In small businesses everywhere, it is almost inevitable that the business owner takes on all the management responsibilities for the organisation. This becomes difficult for many who lump together three related activities, “management”, “administration”, and “supervision” and call all three“management”

All the things you do as a manager come down to these three:


                        You administer the functions of your business

                        You supervise your staff, but,

                        You manage your business.

This “Management Memo” is about managing the business. “Management” is what you do that no-one but you else could do - regardless of any skill they might (or might not) have.



Day-to-Day “management” is a “Daily Grind”

No apologies to “Gloria Jean’s Coffee” - but being the manager is a “daily grind”. Here we are focussing on the real, hard core “Management” with a capital “M”. For a moment, leave behind the “daily grind”.

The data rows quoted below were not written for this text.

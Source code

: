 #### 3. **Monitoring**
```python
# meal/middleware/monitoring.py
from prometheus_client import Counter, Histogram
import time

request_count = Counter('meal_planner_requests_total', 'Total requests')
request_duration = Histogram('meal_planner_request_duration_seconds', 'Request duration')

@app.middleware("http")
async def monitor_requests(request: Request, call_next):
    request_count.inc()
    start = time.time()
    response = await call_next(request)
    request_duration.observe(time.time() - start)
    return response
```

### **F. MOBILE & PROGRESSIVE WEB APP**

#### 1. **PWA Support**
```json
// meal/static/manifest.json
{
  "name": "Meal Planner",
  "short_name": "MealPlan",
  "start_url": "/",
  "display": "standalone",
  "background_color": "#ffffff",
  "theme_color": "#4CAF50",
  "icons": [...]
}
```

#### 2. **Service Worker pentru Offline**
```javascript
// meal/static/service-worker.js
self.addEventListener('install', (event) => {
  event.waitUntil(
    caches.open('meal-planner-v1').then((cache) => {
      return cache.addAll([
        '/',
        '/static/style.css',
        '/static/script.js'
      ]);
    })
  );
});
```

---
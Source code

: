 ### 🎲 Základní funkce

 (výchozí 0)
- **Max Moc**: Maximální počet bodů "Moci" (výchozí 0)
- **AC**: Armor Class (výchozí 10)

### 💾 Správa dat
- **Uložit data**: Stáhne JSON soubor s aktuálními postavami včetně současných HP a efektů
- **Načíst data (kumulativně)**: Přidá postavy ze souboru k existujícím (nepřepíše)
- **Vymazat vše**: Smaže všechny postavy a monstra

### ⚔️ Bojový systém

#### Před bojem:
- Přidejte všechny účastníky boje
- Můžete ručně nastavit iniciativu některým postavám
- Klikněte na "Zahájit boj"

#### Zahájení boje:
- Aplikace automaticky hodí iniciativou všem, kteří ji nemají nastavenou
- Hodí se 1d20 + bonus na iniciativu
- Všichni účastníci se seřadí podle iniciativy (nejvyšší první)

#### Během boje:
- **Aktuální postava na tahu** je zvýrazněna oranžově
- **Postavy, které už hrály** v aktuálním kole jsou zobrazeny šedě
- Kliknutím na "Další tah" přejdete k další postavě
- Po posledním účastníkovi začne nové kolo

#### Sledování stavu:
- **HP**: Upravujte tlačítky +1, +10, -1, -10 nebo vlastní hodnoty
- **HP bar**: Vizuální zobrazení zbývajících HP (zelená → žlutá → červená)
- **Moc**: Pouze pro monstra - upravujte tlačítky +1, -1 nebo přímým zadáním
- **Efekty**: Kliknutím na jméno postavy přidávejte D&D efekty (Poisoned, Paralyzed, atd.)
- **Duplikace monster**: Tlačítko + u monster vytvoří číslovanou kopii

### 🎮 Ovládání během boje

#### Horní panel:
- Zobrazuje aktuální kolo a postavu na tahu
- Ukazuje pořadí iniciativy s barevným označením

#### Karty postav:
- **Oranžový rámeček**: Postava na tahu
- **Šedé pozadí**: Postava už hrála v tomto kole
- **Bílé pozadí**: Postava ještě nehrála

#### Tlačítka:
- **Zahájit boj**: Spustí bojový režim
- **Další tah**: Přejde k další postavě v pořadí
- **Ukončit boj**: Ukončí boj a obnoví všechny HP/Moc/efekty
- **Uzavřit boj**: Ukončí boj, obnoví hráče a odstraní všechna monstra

Management is in tension between short and long term

You hear a lot about “strategies” when discussing “Management”. That usually means things that have effect over a longer time. Very important. Let’s ignore them here - this is about day-to-day.

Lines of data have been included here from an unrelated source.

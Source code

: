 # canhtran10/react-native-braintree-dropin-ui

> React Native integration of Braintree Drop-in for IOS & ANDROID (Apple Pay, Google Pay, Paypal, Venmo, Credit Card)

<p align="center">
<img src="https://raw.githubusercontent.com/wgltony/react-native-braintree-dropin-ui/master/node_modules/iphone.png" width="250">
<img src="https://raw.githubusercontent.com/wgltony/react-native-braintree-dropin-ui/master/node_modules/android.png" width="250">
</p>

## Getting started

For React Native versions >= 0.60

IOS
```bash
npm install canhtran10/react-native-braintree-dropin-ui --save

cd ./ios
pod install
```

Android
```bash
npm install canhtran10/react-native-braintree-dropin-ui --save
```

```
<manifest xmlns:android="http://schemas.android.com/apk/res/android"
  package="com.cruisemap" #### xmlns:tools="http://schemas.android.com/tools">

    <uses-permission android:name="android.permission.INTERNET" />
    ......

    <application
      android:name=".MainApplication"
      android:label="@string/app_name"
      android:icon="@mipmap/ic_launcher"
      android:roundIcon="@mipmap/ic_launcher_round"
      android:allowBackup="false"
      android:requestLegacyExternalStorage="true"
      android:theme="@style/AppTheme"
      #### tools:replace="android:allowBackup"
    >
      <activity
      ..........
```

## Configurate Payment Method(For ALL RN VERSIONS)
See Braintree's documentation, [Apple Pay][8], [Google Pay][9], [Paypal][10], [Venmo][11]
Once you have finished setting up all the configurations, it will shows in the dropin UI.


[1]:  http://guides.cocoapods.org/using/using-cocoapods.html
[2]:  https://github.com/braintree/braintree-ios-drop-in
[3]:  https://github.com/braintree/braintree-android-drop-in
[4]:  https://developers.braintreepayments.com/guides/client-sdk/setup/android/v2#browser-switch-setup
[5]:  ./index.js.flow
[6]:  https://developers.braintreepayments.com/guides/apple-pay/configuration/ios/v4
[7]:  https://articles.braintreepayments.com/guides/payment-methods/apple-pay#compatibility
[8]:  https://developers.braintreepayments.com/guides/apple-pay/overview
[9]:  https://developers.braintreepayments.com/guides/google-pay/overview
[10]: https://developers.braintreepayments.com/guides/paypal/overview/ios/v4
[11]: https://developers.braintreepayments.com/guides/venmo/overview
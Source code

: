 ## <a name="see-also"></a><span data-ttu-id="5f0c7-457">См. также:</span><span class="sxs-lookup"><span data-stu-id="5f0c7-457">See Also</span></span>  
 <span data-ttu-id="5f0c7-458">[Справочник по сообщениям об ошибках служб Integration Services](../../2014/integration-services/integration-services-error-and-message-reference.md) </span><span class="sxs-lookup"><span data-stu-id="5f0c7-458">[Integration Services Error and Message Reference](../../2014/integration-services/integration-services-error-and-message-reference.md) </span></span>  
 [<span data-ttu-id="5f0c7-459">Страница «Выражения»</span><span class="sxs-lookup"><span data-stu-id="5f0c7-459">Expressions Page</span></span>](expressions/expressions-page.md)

It all begins with a sale!

You know the expression “the bottom line is....”. You can only have a “bottom line” if first you have a “top line”.

So the first item in our daily check list is “What is the sales result?” That means “Sales” as it interests the Tax Office - the invoiced sales. Bit tough on the sales team if you’re selling long lead items that might be made to order. But that’s the way it is. It’s only invoiced sales you should be interested in. That’s the only money you can bank - at least you can when credit customers finally pay their bill.

Now we’re talking the same language, remember each month’s sales is only the sum of 20 (or up to 28, depending on your trading times) individual daily sales. You won’t meet budget if the average daily sales level is below the target for the month divided by the number of trading days. Sure, sales can be lumpy. A toaster , a mixer and a clock radio today - a wide screen plasma tomorrow.

But what about the average? You have to keep it up. No good saying, with four days left in the month, we have to get these “X, Y, and Z” orders in. If the pressure wasn’t on from “Day 1 This Month”, you will either be lucky, or missed out. You won’t have a managed success month.

Every enterprise has to work out what daily “rule of thumb” measure suits it best to measure the sales result. Here are some suggestions:


                        How many “doors”? - that is how many shop or showroom visitors . Assumes a constant conversion rate and known average sales value. Applies to some kinds of retail.

                        How many phone enquiries/orders? Good for wholesalers, or organisations which visit clients/prospects at home or in their place of work. Again, assumes known average sales value, and in some cases assumes conversion rate too.

                        How many transactions recorded on the till? Shows the level of retail activity - and if activity is right you can merchandise your way to achieving the sales budget

                        Total of the daily sales? This is the holy grail of daily sales monitoring. This is the money you can count on to bank.

Choose at least one. The best one you can monitor almost automatically. Don’t set up another system - use what is already there.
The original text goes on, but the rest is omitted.